The COIL that is used with an igniter is only a single winding although you will see some engine folks using the primary side of an automotive coil for convenience sake. This coil is made up of a long iron core wound with a considerable length of low resistance insulated copper wire. Just about any soft iron cored coil will provide enough inductance to snap a spark on the igniter, the length of the core and the number of turns of insulated wire determining the strength of the spark. The coil of wire is wound over a soft iron core to increase its inductance (self induction) many fold over an air core. Soft iron does NOT hold a magnetic charge well and therefore when the circuit is opened, the rapidly collapsing field provides an "inductive kick" on the order of many hundreds of volts. (I supposed this became known as a "kick" because some poor soul had a grip on the wires and got KICKED in the process.) (Maybe TENSION is what he felt afterward!)

A BATTERY provides the current that builds up the magnetic charge in the coil. Battery life is important, so some igniters are normally open, shutting and reopening only as a spark is needed. As long as the points are open, no BATTERY power is being consumed. However, the opened points can become fouled more easily than closed points so other battery saving methods have been used.

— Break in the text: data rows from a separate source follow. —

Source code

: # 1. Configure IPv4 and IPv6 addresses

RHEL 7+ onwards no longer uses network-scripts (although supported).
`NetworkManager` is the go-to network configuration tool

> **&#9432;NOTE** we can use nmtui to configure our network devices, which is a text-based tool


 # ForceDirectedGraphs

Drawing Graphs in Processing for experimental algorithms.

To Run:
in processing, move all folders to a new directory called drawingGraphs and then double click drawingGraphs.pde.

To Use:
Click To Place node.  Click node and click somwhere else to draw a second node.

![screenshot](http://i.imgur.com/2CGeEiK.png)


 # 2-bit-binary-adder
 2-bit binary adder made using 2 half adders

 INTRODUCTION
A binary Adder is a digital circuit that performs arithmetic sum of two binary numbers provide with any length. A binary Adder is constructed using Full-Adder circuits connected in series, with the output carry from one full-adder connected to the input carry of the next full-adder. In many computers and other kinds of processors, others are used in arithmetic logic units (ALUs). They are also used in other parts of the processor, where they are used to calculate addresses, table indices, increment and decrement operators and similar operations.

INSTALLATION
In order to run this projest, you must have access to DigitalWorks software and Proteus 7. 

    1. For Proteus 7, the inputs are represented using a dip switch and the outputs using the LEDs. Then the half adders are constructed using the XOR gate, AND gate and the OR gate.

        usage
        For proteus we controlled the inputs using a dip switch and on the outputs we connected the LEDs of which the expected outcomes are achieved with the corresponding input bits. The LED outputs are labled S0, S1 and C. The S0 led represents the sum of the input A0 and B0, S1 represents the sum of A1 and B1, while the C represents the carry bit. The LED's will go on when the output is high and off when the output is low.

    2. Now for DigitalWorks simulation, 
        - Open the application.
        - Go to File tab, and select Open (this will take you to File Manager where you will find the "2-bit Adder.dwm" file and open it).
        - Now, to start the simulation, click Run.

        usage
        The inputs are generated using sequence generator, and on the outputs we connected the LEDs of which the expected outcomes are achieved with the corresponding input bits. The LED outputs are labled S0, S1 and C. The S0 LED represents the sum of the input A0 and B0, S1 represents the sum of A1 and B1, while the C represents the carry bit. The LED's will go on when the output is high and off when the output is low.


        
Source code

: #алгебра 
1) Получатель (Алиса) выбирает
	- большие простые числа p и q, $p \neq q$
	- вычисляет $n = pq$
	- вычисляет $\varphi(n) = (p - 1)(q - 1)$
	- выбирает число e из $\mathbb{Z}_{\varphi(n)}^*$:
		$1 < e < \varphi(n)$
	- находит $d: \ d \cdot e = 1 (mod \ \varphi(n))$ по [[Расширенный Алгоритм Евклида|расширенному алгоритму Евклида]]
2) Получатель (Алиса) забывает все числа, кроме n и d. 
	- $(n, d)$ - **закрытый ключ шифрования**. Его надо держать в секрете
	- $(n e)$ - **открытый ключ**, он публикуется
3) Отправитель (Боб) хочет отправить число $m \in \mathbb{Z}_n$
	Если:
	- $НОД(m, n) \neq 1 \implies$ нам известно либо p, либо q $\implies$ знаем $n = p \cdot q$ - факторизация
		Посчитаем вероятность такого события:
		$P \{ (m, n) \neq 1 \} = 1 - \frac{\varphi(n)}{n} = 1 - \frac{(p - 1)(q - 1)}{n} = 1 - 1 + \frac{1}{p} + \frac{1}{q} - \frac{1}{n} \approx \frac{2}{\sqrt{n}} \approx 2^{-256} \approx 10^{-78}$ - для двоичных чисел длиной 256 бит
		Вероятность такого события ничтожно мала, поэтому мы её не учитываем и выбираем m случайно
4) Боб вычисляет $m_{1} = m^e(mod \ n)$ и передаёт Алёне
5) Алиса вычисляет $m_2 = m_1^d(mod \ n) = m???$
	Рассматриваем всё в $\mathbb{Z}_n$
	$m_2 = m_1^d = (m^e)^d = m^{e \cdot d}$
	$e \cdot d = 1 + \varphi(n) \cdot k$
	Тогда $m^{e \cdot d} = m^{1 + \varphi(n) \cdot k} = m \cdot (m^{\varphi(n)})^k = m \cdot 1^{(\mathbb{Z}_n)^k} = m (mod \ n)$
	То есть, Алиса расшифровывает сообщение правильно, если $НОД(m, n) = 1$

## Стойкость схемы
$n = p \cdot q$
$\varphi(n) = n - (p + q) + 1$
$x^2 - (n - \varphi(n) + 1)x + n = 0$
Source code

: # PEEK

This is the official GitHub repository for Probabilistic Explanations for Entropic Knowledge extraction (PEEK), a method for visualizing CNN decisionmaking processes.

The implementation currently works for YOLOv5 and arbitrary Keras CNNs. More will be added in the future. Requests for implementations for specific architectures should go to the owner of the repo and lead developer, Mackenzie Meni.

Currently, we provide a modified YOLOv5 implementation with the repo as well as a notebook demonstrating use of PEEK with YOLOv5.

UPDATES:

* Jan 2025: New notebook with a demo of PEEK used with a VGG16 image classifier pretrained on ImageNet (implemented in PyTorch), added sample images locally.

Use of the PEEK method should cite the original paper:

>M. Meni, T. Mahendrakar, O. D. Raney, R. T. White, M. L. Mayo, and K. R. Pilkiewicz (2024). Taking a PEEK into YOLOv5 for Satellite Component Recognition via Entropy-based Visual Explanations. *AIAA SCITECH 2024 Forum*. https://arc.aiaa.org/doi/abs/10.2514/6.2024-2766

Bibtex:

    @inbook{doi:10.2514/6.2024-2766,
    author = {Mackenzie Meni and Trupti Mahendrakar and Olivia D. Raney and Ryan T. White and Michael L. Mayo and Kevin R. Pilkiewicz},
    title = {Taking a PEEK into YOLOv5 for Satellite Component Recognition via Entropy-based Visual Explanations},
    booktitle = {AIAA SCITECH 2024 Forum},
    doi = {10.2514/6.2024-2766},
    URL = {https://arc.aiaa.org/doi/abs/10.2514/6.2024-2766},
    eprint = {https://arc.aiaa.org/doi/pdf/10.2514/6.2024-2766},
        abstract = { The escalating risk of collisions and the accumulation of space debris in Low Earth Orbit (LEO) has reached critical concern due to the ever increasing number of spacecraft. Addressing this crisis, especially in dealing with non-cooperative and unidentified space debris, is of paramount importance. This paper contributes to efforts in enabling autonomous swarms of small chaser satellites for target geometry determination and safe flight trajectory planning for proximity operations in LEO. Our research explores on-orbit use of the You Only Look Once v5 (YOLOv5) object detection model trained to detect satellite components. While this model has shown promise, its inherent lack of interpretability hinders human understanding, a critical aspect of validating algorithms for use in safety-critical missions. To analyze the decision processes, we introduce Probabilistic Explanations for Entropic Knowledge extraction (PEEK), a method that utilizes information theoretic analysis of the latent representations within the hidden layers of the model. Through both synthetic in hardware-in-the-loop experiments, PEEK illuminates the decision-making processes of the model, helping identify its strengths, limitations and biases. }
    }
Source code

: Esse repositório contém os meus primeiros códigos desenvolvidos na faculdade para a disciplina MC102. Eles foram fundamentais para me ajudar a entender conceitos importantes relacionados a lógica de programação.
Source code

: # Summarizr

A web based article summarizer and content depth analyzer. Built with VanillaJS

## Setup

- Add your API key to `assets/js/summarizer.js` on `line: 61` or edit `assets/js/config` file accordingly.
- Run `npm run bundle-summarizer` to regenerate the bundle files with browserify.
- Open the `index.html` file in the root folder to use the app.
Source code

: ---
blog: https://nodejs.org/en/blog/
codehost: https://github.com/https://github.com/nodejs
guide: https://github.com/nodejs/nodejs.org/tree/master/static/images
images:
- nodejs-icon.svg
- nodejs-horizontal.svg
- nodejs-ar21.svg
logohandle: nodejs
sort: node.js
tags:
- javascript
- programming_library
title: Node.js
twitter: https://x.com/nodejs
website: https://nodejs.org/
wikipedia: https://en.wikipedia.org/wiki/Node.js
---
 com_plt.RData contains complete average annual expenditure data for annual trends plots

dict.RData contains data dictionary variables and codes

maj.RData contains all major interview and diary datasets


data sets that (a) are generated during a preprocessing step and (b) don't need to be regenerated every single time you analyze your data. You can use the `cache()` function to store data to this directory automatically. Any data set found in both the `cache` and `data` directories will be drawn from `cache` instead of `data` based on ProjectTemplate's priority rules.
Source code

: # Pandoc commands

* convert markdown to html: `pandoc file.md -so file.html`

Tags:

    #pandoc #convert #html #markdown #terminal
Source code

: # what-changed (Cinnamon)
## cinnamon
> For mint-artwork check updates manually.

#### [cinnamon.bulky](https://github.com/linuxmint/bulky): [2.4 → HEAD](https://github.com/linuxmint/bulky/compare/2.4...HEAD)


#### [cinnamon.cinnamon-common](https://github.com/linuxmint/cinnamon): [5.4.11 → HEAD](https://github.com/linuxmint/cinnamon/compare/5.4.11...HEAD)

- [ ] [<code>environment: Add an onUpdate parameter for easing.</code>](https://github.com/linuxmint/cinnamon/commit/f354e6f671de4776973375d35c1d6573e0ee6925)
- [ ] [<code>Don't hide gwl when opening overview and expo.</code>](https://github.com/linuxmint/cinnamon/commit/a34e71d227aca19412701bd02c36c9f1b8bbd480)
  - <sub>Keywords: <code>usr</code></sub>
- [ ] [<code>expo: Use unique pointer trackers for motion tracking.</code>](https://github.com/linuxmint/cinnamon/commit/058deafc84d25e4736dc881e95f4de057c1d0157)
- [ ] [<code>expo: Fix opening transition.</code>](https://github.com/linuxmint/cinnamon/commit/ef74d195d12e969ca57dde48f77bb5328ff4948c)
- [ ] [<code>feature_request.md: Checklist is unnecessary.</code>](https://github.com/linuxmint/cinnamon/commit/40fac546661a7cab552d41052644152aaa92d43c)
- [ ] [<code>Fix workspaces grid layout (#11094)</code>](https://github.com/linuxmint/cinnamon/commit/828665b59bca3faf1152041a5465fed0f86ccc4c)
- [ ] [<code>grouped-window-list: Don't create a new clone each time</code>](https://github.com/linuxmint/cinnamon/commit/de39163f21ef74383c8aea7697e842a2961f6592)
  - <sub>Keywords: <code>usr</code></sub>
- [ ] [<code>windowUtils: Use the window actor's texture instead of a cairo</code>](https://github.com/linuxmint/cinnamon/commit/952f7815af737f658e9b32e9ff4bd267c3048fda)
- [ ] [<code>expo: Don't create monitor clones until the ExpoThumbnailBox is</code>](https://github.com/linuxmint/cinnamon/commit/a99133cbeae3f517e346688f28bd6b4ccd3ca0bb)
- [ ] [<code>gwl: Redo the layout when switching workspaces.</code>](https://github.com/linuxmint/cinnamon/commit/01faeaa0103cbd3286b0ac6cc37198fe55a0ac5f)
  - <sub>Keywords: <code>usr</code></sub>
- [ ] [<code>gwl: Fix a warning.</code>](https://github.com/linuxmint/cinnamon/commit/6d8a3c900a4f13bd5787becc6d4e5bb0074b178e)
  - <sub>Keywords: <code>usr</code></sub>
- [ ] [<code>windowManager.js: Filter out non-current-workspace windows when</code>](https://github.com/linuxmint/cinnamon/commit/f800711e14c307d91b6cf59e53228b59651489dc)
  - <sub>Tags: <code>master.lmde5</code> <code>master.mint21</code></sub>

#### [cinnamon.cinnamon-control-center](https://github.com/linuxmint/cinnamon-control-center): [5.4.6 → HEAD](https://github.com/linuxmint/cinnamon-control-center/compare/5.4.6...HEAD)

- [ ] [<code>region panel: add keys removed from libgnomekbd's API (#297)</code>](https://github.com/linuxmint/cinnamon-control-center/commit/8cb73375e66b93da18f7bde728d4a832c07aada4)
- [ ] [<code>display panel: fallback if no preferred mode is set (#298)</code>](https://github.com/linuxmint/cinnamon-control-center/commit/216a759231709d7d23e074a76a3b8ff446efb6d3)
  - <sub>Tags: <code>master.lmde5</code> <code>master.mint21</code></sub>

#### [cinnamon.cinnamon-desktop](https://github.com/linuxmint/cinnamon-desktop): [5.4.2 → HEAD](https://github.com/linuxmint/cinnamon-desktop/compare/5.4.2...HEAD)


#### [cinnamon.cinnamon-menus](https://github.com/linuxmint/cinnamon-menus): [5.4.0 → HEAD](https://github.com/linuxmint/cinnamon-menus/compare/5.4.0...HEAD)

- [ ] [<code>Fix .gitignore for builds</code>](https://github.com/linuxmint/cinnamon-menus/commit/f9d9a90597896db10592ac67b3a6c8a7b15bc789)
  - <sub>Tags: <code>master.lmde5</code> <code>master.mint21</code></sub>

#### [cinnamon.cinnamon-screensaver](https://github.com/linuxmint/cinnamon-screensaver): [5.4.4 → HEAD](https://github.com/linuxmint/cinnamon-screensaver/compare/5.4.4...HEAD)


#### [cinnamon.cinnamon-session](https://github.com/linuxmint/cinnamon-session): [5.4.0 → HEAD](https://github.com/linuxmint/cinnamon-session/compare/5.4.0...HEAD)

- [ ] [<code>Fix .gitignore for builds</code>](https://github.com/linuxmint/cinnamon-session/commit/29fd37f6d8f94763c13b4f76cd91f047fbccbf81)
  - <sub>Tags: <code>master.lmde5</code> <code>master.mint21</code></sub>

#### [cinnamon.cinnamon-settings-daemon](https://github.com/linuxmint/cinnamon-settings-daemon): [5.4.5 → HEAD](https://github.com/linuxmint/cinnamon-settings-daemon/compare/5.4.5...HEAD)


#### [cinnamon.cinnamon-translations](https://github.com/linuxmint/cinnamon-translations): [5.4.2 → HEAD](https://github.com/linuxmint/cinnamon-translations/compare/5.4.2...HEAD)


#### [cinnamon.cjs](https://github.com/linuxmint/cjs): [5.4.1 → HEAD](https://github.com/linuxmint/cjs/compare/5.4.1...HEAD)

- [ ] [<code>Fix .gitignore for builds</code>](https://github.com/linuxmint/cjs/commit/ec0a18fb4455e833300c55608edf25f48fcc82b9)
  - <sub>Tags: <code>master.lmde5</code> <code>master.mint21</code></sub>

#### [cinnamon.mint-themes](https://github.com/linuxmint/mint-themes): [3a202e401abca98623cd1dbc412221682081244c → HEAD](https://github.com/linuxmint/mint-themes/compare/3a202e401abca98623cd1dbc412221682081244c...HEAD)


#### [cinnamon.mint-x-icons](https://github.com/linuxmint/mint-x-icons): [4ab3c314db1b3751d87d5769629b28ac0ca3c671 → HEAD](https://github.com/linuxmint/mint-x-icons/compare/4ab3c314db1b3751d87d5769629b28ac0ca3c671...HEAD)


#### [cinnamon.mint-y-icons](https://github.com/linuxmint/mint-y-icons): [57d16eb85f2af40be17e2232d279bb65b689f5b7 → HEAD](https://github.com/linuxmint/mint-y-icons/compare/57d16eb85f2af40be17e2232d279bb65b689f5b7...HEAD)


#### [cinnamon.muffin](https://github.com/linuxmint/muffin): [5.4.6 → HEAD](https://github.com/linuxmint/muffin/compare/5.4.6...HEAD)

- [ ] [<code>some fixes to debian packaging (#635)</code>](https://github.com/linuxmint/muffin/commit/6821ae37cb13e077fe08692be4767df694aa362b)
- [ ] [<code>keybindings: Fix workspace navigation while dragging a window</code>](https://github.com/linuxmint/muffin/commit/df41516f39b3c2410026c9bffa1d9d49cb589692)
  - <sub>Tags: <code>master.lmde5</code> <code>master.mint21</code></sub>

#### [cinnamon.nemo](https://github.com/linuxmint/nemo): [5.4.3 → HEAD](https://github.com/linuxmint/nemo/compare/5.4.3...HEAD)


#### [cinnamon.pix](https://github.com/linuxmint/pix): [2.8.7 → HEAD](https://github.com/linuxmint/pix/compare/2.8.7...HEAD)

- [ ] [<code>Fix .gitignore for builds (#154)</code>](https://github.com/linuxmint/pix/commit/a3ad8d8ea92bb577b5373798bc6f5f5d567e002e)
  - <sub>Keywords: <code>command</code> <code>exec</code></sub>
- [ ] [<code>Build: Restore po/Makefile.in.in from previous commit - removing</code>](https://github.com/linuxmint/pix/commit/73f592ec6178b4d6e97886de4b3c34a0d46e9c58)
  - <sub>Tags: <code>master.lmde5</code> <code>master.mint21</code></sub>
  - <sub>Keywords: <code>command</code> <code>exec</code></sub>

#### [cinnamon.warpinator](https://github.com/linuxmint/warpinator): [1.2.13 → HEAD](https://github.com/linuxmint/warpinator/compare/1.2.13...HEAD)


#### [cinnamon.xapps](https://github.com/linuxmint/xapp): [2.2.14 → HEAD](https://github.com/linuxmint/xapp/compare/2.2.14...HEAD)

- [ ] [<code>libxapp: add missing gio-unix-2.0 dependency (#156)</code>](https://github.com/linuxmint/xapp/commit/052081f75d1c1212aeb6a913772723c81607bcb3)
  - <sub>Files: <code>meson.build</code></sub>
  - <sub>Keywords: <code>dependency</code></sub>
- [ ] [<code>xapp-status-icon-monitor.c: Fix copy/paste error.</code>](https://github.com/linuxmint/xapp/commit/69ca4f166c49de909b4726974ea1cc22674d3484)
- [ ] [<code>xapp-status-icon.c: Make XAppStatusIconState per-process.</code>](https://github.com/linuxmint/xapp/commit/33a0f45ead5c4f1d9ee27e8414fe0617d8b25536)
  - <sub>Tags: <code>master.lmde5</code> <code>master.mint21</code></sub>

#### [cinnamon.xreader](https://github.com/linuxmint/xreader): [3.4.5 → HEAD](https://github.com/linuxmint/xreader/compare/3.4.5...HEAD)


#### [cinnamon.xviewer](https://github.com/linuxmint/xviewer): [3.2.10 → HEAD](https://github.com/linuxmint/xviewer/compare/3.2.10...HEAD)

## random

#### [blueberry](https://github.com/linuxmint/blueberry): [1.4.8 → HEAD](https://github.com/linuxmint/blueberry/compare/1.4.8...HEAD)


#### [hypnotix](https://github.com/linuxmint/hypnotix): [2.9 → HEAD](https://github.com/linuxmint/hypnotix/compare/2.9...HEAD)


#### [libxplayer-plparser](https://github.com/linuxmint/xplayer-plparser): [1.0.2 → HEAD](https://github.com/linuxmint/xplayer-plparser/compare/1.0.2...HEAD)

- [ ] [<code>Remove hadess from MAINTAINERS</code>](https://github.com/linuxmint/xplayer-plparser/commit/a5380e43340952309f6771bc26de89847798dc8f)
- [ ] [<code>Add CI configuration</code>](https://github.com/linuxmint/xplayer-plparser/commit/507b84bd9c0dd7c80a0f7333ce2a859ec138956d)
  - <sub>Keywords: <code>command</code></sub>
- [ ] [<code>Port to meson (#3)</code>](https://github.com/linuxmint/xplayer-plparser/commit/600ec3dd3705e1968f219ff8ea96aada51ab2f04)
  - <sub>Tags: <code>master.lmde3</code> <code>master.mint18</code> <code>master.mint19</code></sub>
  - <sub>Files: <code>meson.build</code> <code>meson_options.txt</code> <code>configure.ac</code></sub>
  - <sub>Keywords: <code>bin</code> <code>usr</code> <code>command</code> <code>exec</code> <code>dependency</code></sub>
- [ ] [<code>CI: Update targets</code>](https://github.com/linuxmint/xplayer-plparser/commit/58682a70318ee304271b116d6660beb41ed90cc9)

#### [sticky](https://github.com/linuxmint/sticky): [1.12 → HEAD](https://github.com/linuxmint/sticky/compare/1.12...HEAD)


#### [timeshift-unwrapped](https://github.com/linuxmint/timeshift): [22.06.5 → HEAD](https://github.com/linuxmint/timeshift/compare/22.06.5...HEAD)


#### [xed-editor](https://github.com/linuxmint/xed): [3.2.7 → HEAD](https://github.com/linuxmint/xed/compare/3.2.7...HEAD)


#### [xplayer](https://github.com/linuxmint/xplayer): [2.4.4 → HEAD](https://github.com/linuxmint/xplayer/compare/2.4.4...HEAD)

Since the exhaust valve is held open on hit and miss governed engines to prevent over-speed conditions by free breathing, this linkage can also be used to hold OPEN the battery circuit. When the flywheel speed falls below the governor set point, the exhaust valve is allowed to close and the intake valve will allow the piston to suck in a new charge of fuel mixture on the next intake stroke. The battery charges up the coil, the fuel mixture is compressed, and then the breaking igniter points fire the mixture, the engine speeds back up and the exhaust valve is held open again until power is demanded. The exhaust valve closure is a typical "make" for the igniter circuit and just before compression top dead center is the typical igniter "break." Many engines do not have this battery saving feature. These are set up to accomplish a quick MAKE then BREAK all in one move of the TRIP lever. This happens every fourth cycle, whether power is called for or not. Remember that the spark occurs at the instant of breaking the circuit, not at the instant of making.

Circuit One

So, the line up is: a battery, the coil, and the igniter points, and then back to the battery via the frame or ground wire. The igniter closes, initial current flows in one direction, the magnetic field builds up to saturate the iron core, the igniter opens, the magnetic field rapidly collapses causing a high voltage in the reverse direction. The resulting voltage arcs or jumps across the open gap of the igniter points, and the gas explodes.